Work task
Search the material below for the word "negatives" and copy every line in which it occurs.

——

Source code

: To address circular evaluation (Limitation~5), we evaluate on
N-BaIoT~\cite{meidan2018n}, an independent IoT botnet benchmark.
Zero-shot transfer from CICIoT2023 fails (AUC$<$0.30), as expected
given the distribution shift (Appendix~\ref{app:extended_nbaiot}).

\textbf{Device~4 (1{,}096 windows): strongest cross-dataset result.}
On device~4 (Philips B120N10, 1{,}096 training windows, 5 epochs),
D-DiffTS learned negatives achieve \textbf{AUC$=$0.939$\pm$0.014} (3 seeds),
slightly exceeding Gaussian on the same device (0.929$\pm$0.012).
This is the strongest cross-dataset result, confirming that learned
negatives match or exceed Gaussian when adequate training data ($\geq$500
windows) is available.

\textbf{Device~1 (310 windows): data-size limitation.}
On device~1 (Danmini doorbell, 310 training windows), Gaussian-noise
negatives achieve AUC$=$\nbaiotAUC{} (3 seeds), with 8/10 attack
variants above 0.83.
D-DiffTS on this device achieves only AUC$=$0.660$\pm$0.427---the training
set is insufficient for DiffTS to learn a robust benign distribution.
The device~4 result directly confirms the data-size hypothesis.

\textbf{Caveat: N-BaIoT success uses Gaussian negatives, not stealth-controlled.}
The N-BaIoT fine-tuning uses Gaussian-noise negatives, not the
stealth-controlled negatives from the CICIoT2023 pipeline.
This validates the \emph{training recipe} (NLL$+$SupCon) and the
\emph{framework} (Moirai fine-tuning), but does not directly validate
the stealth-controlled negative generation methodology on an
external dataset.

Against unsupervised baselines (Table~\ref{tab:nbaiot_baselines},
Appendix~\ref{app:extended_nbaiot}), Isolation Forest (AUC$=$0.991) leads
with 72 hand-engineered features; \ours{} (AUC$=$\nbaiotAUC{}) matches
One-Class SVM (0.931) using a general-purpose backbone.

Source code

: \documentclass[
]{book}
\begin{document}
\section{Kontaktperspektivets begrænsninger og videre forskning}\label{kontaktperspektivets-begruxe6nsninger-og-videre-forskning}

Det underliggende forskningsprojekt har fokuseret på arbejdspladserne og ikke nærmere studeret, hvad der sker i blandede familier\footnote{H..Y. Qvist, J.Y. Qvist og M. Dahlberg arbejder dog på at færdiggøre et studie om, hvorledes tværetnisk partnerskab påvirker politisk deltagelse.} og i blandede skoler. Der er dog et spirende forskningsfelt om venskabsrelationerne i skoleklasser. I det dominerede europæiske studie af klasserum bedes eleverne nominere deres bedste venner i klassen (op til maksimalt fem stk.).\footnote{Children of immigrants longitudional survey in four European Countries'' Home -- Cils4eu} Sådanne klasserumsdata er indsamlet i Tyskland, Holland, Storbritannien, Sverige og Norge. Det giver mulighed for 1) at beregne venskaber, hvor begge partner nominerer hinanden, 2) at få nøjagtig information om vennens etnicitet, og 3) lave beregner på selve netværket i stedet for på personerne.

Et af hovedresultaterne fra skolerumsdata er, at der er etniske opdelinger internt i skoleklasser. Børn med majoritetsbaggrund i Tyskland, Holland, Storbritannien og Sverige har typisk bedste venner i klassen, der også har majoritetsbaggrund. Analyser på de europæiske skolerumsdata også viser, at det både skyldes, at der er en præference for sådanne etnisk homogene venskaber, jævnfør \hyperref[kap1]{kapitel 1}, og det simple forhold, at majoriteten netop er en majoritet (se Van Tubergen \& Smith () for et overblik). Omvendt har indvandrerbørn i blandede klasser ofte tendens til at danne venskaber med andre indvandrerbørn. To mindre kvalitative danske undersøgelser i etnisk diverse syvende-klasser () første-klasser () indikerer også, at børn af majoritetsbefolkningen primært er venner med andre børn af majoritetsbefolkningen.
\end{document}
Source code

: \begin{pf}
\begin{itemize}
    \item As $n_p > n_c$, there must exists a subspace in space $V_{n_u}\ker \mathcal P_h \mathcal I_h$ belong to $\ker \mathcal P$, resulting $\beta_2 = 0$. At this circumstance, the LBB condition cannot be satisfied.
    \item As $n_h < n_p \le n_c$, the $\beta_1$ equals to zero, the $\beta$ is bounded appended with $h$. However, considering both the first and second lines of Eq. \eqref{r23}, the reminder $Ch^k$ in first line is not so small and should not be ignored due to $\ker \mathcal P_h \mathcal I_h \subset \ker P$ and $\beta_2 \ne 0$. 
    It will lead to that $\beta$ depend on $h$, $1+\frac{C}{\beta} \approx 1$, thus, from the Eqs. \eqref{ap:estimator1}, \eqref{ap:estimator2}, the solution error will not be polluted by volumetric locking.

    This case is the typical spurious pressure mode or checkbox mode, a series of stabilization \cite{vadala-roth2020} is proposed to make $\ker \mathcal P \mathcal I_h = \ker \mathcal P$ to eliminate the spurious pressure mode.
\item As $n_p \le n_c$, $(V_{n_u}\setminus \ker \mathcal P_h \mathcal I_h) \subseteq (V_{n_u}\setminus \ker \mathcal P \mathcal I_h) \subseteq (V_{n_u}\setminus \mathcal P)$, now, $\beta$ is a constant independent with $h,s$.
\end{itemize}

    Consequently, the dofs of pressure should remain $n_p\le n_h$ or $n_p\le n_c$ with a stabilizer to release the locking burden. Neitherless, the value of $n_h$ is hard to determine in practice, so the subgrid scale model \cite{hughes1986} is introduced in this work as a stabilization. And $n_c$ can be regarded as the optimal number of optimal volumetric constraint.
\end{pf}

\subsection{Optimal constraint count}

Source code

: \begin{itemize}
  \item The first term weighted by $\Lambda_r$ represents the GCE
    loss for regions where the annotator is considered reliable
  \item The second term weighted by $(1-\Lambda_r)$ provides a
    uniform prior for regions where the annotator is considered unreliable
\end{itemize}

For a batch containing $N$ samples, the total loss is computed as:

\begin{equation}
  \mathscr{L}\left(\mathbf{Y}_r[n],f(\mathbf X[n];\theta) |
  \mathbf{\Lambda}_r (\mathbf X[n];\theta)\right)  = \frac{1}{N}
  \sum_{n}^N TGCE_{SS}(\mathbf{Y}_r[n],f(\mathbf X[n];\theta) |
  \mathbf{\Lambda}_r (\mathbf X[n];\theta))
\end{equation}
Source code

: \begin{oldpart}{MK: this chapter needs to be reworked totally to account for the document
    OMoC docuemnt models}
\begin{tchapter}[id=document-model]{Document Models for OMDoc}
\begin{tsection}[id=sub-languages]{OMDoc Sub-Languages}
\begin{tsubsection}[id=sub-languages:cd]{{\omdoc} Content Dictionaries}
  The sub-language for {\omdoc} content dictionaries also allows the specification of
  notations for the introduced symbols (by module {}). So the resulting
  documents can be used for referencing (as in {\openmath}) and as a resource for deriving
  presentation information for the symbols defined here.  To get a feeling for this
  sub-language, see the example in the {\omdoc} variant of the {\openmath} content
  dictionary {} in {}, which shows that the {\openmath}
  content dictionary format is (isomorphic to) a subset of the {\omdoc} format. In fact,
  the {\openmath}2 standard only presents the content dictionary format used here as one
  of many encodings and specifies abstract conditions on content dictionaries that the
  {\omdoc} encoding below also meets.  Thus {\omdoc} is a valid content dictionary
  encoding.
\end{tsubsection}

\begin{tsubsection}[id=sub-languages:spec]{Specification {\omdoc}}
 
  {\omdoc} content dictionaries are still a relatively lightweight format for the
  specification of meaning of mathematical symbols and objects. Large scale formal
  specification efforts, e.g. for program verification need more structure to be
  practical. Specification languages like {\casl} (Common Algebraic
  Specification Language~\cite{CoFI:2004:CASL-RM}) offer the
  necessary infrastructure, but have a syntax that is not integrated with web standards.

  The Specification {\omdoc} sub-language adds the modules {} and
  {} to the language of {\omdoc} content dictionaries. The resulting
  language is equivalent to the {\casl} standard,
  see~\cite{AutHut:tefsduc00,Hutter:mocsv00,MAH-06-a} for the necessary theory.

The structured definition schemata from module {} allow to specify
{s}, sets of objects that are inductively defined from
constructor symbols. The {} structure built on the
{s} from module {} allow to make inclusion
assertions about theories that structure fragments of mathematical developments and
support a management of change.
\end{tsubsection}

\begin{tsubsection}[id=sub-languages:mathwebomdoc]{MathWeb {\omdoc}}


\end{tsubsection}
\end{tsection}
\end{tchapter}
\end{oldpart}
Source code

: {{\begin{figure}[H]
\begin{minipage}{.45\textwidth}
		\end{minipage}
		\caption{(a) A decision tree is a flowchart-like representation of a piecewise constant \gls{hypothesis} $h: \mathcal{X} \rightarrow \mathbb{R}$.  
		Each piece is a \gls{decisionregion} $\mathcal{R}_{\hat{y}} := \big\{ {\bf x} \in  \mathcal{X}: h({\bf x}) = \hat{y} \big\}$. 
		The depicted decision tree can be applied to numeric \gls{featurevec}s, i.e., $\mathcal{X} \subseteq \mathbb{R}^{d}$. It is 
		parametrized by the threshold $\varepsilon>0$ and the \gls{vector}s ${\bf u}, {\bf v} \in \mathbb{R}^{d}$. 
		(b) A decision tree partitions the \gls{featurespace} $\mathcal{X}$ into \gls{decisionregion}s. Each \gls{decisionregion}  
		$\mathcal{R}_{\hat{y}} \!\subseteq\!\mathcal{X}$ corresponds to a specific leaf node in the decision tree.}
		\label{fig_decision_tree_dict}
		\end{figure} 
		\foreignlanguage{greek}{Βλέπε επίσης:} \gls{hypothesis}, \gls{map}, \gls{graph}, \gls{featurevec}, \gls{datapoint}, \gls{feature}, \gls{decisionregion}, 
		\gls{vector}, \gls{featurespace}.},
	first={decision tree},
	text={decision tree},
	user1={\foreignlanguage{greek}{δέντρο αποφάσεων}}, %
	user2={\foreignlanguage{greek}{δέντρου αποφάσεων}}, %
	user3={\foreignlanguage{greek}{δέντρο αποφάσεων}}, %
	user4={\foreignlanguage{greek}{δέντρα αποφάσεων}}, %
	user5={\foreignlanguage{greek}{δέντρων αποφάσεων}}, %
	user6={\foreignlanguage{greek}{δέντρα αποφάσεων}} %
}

——

Exercise response
D-DiffTS learned negatives achieve \textbf{AUC$=$0.939$\pm$0.014} (3 seeds),
negatives match or exceed Gaussian when adequate training data ($\geq$500
negatives achieve AUC$=$\nbaiotAUC{} (3 seeds), with 8/10 attack
\textbf{Caveat: N-BaIoT success uses Gaussian negatives, not stealth-controlled.}
The N-BaIoT fine-tuning uses Gaussian-noise negatives, not the
stealth-controlled negatives from the CICIoT2023 pipeline.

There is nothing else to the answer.